Task to complete: What number of lines in the entries hold the string "tcolorbox"? Answer with it alone.

======== Exercise data

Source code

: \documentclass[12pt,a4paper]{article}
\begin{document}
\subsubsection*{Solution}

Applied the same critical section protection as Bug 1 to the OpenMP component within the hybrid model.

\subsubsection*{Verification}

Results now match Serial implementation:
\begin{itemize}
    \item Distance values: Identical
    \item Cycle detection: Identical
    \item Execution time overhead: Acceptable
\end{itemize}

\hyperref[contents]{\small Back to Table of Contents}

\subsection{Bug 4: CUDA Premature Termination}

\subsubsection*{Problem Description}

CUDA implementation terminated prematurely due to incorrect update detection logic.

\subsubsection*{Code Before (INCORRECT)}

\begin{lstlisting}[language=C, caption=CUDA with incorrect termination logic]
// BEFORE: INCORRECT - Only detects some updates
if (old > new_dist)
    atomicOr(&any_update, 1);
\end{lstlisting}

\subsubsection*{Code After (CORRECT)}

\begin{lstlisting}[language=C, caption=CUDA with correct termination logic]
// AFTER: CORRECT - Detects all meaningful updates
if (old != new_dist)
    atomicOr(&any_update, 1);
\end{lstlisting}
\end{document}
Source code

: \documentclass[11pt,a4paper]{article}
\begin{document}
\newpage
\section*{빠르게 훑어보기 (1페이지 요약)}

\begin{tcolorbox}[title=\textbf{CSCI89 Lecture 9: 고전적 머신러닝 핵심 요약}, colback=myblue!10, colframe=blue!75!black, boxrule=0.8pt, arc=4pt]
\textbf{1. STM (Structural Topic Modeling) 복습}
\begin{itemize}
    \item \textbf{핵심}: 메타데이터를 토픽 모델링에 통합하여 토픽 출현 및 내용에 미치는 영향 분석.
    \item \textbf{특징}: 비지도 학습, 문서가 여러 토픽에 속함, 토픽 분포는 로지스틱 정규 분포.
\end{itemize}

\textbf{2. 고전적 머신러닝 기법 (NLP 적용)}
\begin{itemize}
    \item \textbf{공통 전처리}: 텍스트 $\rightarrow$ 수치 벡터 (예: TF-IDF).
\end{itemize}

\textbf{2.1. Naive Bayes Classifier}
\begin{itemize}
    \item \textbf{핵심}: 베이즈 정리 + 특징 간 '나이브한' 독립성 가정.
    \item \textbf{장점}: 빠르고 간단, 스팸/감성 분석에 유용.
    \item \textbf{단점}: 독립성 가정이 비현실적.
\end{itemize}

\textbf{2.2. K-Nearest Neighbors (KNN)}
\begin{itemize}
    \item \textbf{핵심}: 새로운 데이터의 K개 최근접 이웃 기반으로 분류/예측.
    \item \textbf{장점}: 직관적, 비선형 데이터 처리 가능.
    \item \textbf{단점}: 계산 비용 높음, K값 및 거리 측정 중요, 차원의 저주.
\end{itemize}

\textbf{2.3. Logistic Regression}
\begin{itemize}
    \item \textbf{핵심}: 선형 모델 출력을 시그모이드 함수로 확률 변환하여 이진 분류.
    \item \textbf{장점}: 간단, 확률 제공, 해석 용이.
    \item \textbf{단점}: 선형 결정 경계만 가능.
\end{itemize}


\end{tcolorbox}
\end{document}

================

Answer to the exercise: 2